Create a Healthy Eating Style

There is more than one way to eat healthfully and everyone has their own eating style. Healthy eating styles are based on choosing foods that contain vitamins, minerals, fiber, and other healthful nutrients or ingredients and choosing the amount of calories you need to maintain a healthy weight.

So how do you choose a healthy eating style?

Let’s begin by defining what a healthy eating plan is. Choose fruits, vegetables, grains, dairy, and protein foods to get the most nutrition and meet your personal calorie needs. The most nutritious or nutrient-dense foods include vegetables, fruits, whole grains, seafood, eggs, beans and peas, unsalted nuts and seeds, fat-free and low-fat dairy products, and lean meats and poultry – all with little or no saturated fat, sodium, and added sugars. Create an eating style that can improve your health now and in the future by making small changes over time.

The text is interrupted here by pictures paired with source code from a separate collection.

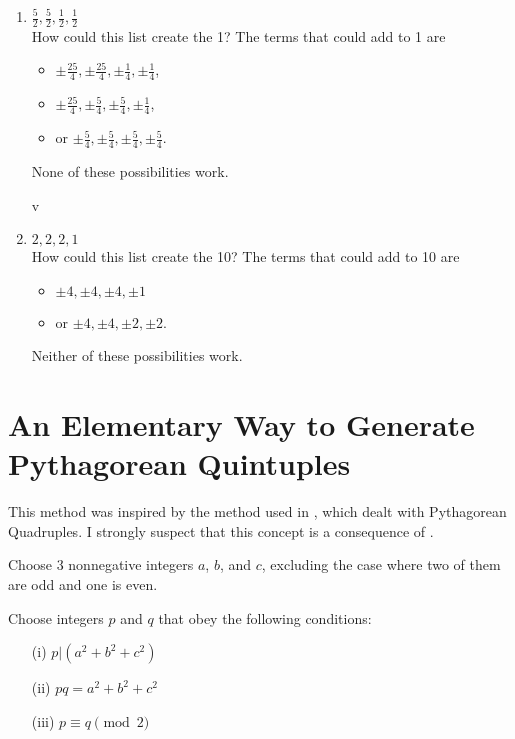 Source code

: \documentclass[12pt]{article}
\theoremstyle{definition}
\numberwithin{equation}{section}
\begin{document}
\begin{appendices}
\begin{enumerate}
\item $ \frac{5}{2},\frac{5}{2}, \frac{1}{2}, \frac{1}{2}  $\\
How could this list create the 1?
The terms that could add to 1 are
\begin{itemize}
\item$ \pm\frac{25}{4},\pm\frac{25}{4}, \pm\frac{1}{4}, \pm\frac{1}{4}  $,
\item$ \pm\frac{25}{4},\pm\frac{5}{4}, \pm\frac{5}{4}, \pm\frac{1}{4}  $,
\item or $ \pm\frac{5}{4},\pm\frac{5}{4}, \pm\frac{5}{4}, \pm\frac{5}{4}  $. 
\end{itemize}
None of these possibilities work.

v\item $2,2,2,1$\\
How could this list create the 10?
The terms that could add to 10 are
\begin{itemize}
\item$ \pm4,\pm4, \pm4, \pm1  $  
\item or $ \pm4,\pm4, \pm2, \pm2  $.
\end{itemize}
Neither of these possibilities work.


\end {enumerate}


\section{An Elementary Way to Generate Pythagorean Quintuples}
\label{appendix_B}

This method was inspired by the method used in \cite{New_Path}, which 
dealt with Pythagorean Quadruples. I strongly suspect that this concept
is a consequence of \cite{Formalized_New_Path}.


Choose 3 nonnegative integers $a$, $b$, and $c$, excluding the case 
where two of them are odd and one is even.





Choose integers $p$ and $q$ that obey the following 
conditions:


\begin{itemize}
\item[(i)]
$p|(a^2 + b^2 + c^2)$ 


\item[(ii)]
$pq = a^2 + b^2 + c^2$ 



\item[(iii)]
$p \equiv q \pmod 2$




\end{itemize}
\end{appendices}
\end{document}
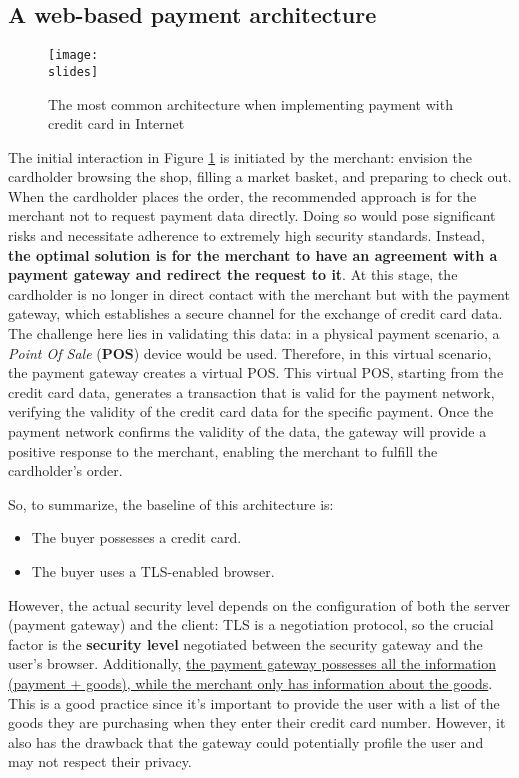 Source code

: \subsection{A web-based payment architecture}

\begin{figure}[h]
    \centering
    \texttt{[image: \\slides]}
    \caption{The most common architecture when implementing payment with credit card in Internet}
    \label{fig:web-based-payment}
\end{figure}

The initial interaction in Figure \ref*{fig:web-based-payment} is initiated by the merchant: envision the cardholder browsing the shop, filling a market basket, and preparing to check out. When the cardholder places the order, the recommended approach is for the merchant not to request payment data directly. Doing so would pose significant risks and necessitate adherence to extremely high security standards. Instead, \textbf{the optimal solution is for the merchant to have an agreement with a payment gateway and redirect the request to it}. At this stage, the cardholder is no longer in direct contact with the merchant but with the payment gateway, which establishes a secure channel for the exchange of credit card data. The challenge here lies in validating this data: in a physical payment scenario, a \textit{Point Of Sale} (\textbf{POS}) device would be used. Therefore, in this virtual scenario, the payment gateway creates a virtual POS. This virtual POS, starting from the credit card data, generates a transaction that is valid for the payment network, verifying the validity of the credit card data for the specific payment. Once the payment network confirms the validity of the data, the gateway will provide a positive response to the merchant, enabling the merchant to fulfill the cardholder's order.

So, to summarize, the baseline of this architecture is:
\begin{itemize}
    \item The buyer possesses a credit card.
    \item The buyer uses a TLS-enabled browser.
\end{itemize}

However, the actual security level depends on the configuration of both the server (payment gateway) and the client: TLS is a negotiation protocol, so the crucial factor is the \textbf{security level} negotiated between the security gateway and the user's browser. Additionally, \ul{the payment gateway possesses all the information (payment + goods), while the merchant only has information about the goods}. This is a good practice since it's important to provide the user with a list of the goods they are purchasing when they enter their credit card number. However, it also has the drawback that the gateway could potentially profile the user and may not respect their privacy.


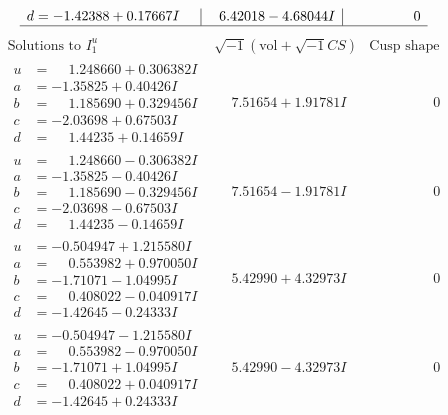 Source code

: \documentclass[1p]{elsarticle_modified}
\theoremstyle{definition}
\newcommand{\I}{\sqrt{-1}}
\begin{document}
$$\begin{array}{c|c|c}
\begin{aligned}
d &= -1.42388 + 0.17667 I\end{aligned}
 & \phantom{-}6.42018 - 4.68044 I & \phantom{-0.000000 } 0\\
 \hline 
 \end{array}$$\newpage$$\begin{array}{c|c|c}  
\text{Solutions to }I^u_{1}& \I (\text{vol} + \sqrt{-1}CS) & \text{Cusp shape}\\
 \hline 
\begin{aligned}
u &= \phantom{-}1.248660 + 0.306382 I \\
a &= -1.35825 + 0.40426 I \\
b &= \phantom{-}1.185690 + 0.329456 I \\
c &= -2.03698 + 0.67503 I \\
d &= \phantom{-}1.44235 + 0.14659 I\end{aligned}
 & \phantom{-}7.51654 + 1.91781 I & \phantom{-0.000000 } 0 \\ \hline\begin{aligned}
u &= \phantom{-}1.248660 - 0.306382 I \\
a &= -1.35825 - 0.40426 I \\
b &= \phantom{-}1.185690 - 0.329456 I \\
c &= -2.03698 - 0.67503 I \\
d &= \phantom{-}1.44235 - 0.14659 I\end{aligned}
 & \phantom{-}7.51654 - 1.91781 I & \phantom{-0.000000 } 0 \\ \hline\begin{aligned}
u &= -0.504947 + 1.215580 I \\
a &= \phantom{-}0.553982 + 0.970050 I \\
b &= -1.71071 - 1.04995 I \\
c &= \phantom{-}0.408022 - 0.040917 I \\
d &= -1.42645 - 0.24333 I\end{aligned}
 & \phantom{-}5.42990 + 4.32973 I & \phantom{-0.000000 } 0 \\ \hline\begin{aligned}
u &= -0.504947 - 1.215580 I \\
a &= \phantom{-}0.553982 - 0.970050 I \\
b &= -1.71071 + 1.04995 I \\
c &= \phantom{-}0.408022 + 0.040917 I \\
d &= -1.42645 + 0.24333 I\end{aligned}
 & \phantom{-}5.42990 - 4.32973 I & \phantom{-0.000000 } 0 \\ \hline\begin{aligned}

\end{aligned}
\end{array}$$
\end{document}
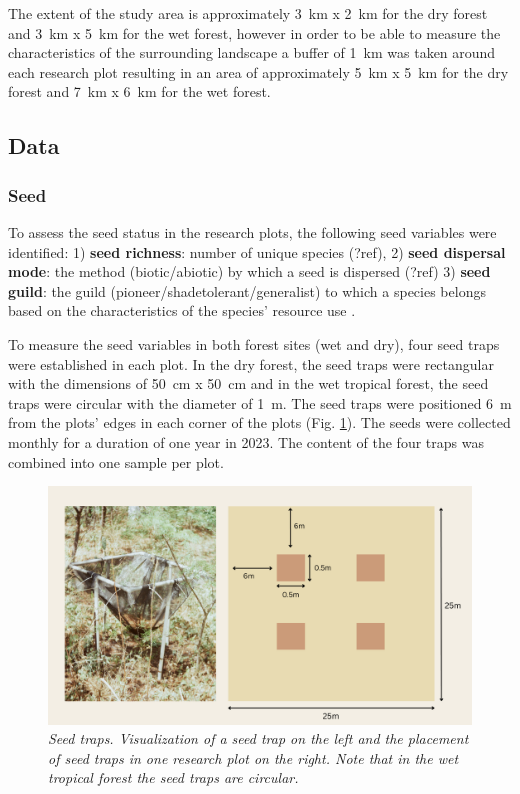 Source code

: The extent of the study area is approximately 3~km x 2~km for the dry forest and 3~km x 5~km for the wet forest, however in order to be able to measure the characteristics of the surrounding landscape a buffer of 1~km was taken around each research plot resulting in an area of approximately 5~km x 5~km for the dry forest and 7~km x 6~km for the wet forest.

\subsection{Data}

\subsubsection{Seed}
To assess the seed status in the research plots, the following seed variables were identified: 1) \textbf{seed richness}: number of unique species (?ref), 2) \textbf{seed dispersal mode}: the method (biotic/abiotic) by which a seed is dispersed (?ref)  3) \textbf{seed guild}: the guild (pioneer/shadetolerant/generalist) to which a species belongs based on the characteristics of the species' resource use \citep{blondelGuildsFunctionalGroups2003}. 

To measure the seed variables in both forest sites (wet and dry), four seed traps were established in each plot. In the dry forest, the seed traps were rectangular with the dimensions of 50~cm x 50~cm and in the wet tropical forest, the seed traps were circular with the diameter of 1~m. The seed traps were positioned 6~m from the plots’ edges in each corner of the plots (Fig. \ref{fig:st}). The seeds were collected monthly for a duration of one year in 2023. The content of the four traps was combined into one sample per plot.

\begin{figure}[htbp]
\centering
\includegraphics[width=\linewidth, keepaspectratio]{Report/figures/02_seedtraps.pdf}
\caption{\textit{Seed traps. Visualization of a seed trap on the left and the placement of seed traps in one research plot on the right. Note that in the wet tropical forest the seed traps are circular.}}
\label{fig:st}
\end{figure}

Think of each change as a “win” as you build positive habits and find solutions that reflect your healthy eating style.
Use the tips and links below to find little victories that work for you.

MAKE HALF YOUR PLATE FRUITS AND VEGETABLES

Focus on Whole Fruits
• Focus on whole fruits more often than drinking 100% juice.
• Snack on fresh, frozen, canned, or dried fruits instead of cookies, brownies or other sugar-sweetened treats.
• Offer whole fruits without saturated fat, sodium, or added sugars as dessert.

Vary Your Veggies
• Vary your veggies to include green, red, and orange choices.
• Add fresh, frozen, or canned vegetables to salads, side dishes, and recipes.
• Prepare your vegetables without sauces, gravies, or glazes to lower the amount of sodium, saturated fat, and added sugars.

MAKE HALF YOUR GRAINS WHOLE GRAINS

• Choose whole-grain foods more often than refined grains. Make at least half the amount of grains you eat each day whole grains.
• Find high fiber, whole-grain foods by reading the Nutrition Facts label and ingredients list.
• Some common whole grains include oatmeal, whole wheat flour, and popcorn.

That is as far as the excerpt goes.